Hirschman, ekonomik kalkınmanın sağlanabilmesi için piyasayı dengeden uzaklaştırıcı faktörlerin baskın olması gerektiğini savunmaktadır. Hirschman’a göre, gelişmekte olan ülkelerde irrasyonellik ve bozulma yaratan etkenler şunlardır:
-
Kıtlık ve darboğazlar,
-
Sermaye yoğun endüstrinin ekonomide işgücü fazlalığını artırması,
-
Enflasyon ve ödemeler bilançosu açıklarının karar mekanizmalarına baskı yapması,
-
Yaşamı tehdit edebilen yüksek teknolojinin korunması sorumluluğunun karar mekanizmalarına yaptığı baskı (Rostow, 1990: 390).
Tüm bu sorunların karar mekanizmalarına yaptığı baskı, üretim kaynakları miktarını artırmak için bir dürtü yaratacaktır. Hirschman’na göre, ekonomiyi dengeden uzaklaştırıcı her tür hareket, ekonomik kalkınmayı hızlandıracaktır. Hirschman, ekonomide yatırımların sektörler arasında bir denge gözetilmeden yapılması durumunda, sürdürülebilir bir büyüme sürecine geçilebileceğini savunmaktadır. Bu süreçte ekonominin farklı sektörlerinde eşitsiz bir gelişme ortaya çıkacaktır. Gelişmekte olan ülkelerin kaynaklarının sınırlı olduğu görüşüne Hirschman da katılmaktadır. Bu sınırlı kaynaklarla dengeli ve büyük bir yatırım hamlesi başlatmanın zorluğuna inanmaktadır. O halde, bu hamlenin başarılı olabilmesi için ekonomide öncü olabilecek bir sektörün seçilmesi ve desteklenmesi gerekmektedir. Ekonomide bazı sektörler gelişme sürecinde sürükleyici gücü olan sektörlerdir (İşgüden, 1995: 155-6). Hirschman’a göre, özellikle demir-çelik sanayii iyileştirmeyi isteyen gelişmekte olan ülkeler “akıllıca” davranmaktadır (Kazgan, 1984: 340).

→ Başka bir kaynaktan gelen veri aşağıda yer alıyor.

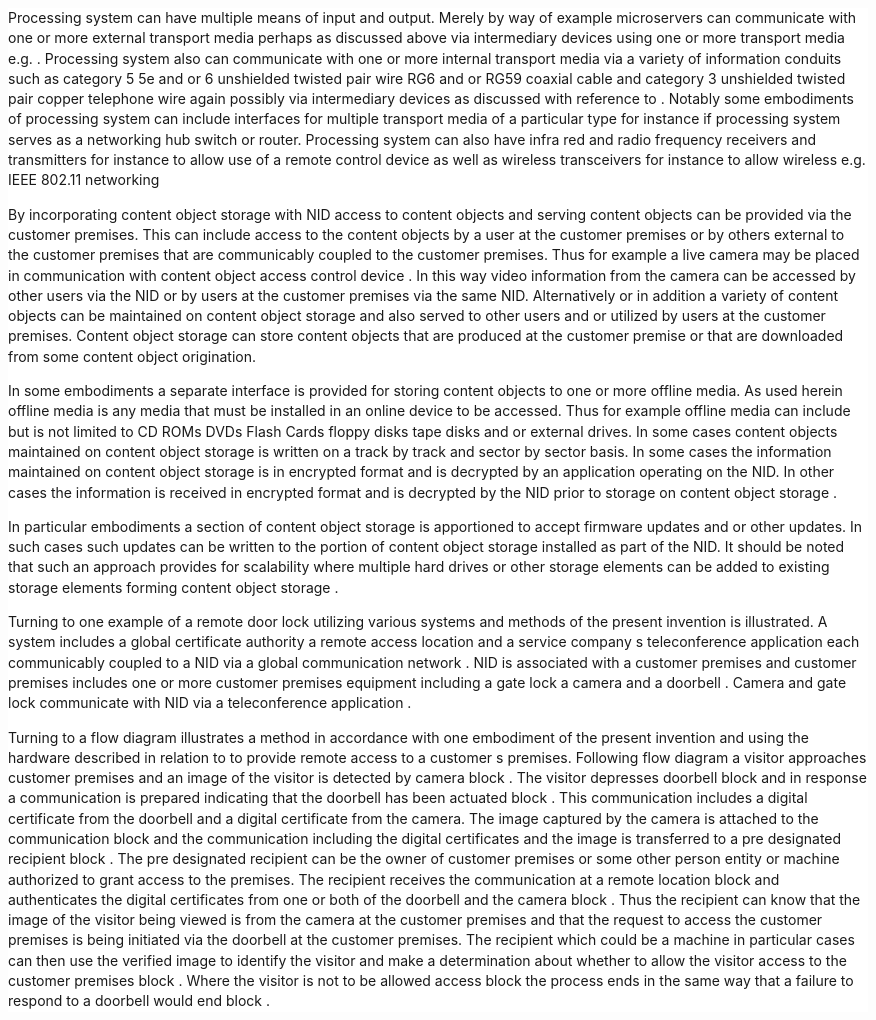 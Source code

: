 Processing system can have multiple means of input and output. Merely by way of example microservers can communicate with one or more external transport media perhaps as discussed above via intermediary devices using one or more transport media e.g. . Processing system also can communicate with one or more internal transport media via a variety of information conduits such as category 5 5e and or 6 unshielded twisted pair wire RG6 and or RG59 coaxial cable and category 3 unshielded twisted pair copper telephone wire again possibly via intermediary devices as discussed with reference to . Notably some embodiments of processing system can include interfaces for multiple transport media of a particular type for instance if processing system serves as a networking hub switch or router. Processing system can also have infra red and radio frequency receivers and transmitters for instance to allow use of a remote control device as well as wireless transceivers for instance to allow wireless e.g. IEEE 802.11 networking

By incorporating content object storage with NID access to content objects and serving content objects can be provided via the customer premises. This can include access to the content objects by a user at the customer premises or by others external to the customer premises that are communicably coupled to the customer premises. Thus for example a live camera may be placed in communication with content object access control device . In this way video information from the camera can be accessed by other users via the NID or by users at the customer premises via the same NID. Alternatively or in addition a variety of content objects can be maintained on content object storage and also served to other users and or utilized by users at the customer premises. Content object storage can store content objects that are produced at the customer premise or that are downloaded from some content object origination.

In some embodiments a separate interface is provided for storing content objects to one or more offline media. As used herein offline media is any media that must be installed in an online device to be accessed. Thus for example offline media can include but is not limited to CD ROMs DVDs Flash Cards floppy disks tape disks and or external drives. In some cases content objects maintained on content object storage is written on a track by track and sector by sector basis. In some cases the information maintained on content object storage is in encrypted format and is decrypted by an application operating on the NID. In other cases the information is received in encrypted format and is decrypted by the NID prior to storage on content object storage .

In particular embodiments a section of content object storage is apportioned to accept firmware updates and or other updates. In such cases such updates can be written to the portion of content object storage installed as part of the NID. It should be noted that such an approach provides for scalability where multiple hard drives or other storage elements can be added to existing storage elements forming content object storage .

Turning to one example of a remote door lock utilizing various systems and methods of the present invention is illustrated. A system includes a global certificate authority a remote access location and a service company s teleconference application each communicably coupled to a NID via a global communication network . NID is associated with a customer premises and customer premises includes one or more customer premises equipment including a gate lock a camera and a doorbell . Camera and gate lock communicate with NID via a teleconference application .

Turning to a flow diagram illustrates a method in accordance with one embodiment of the present invention and using the hardware described in relation to to provide remote access to a customer s premises. Following flow diagram a visitor approaches customer premises and an image of the visitor is detected by camera block . The visitor depresses doorbell block and in response a communication is prepared indicating that the doorbell has been actuated block . This communication includes a digital certificate from the doorbell and a digital certificate from the camera. The image captured by the camera is attached to the communication block and the communication including the digital certificates and the image is transferred to a pre designated recipient block . The pre designated recipient can be the owner of customer premises or some other person entity or machine authorized to grant access to the premises. The recipient receives the communication at a remote location block and authenticates the digital certificates from one or both of the doorbell and the camera block . Thus the recipient can know that the image of the visitor being viewed is from the camera at the customer premises and that the request to access the customer premises is being initiated via the doorbell at the customer premises. The recipient which could be a machine in particular cases can then use the verified image to identify the visitor and make a determination about whether to allow the visitor access to the customer premises block . Where the visitor is not to be allowed access block the process ends in the same way that a failure to respond to a doorbell would end block .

Hirschman’a göre, gelişmekte olan ülkeler madde ve insan kaynağından yoksun değildir; ancak bunların ortaya çıkarılmayışı ve kalkınmaya aktif olarak katılmayışı söz konusudur. Hirschman’ın vurguladığı diğer önemli nokta, büyüme ve kalkınmanın dengesiz bir sürece göre oluşmasıdır. Büyüme ve kalkınmanın önündeki engel, mevcut tasarrufların verimli yatırımlara dönüştürülememesidir. Benzer düşünce ile, çalışma zamanlarının iyi düzenlenememesinin enerjinin ekonomik faaliyetler dışında harcanmasına yol açtığını söylemek olasıdır. Hirschman’a göre, yoksul ülkeler ekonomik çözümleri seçebilme olanağına sahip değildir. Söz konusu ülkelerin temel sorunu, kaynakların yetersizliğinden çok, kaynakların işletilememesidir (İlkin, 1983: 101).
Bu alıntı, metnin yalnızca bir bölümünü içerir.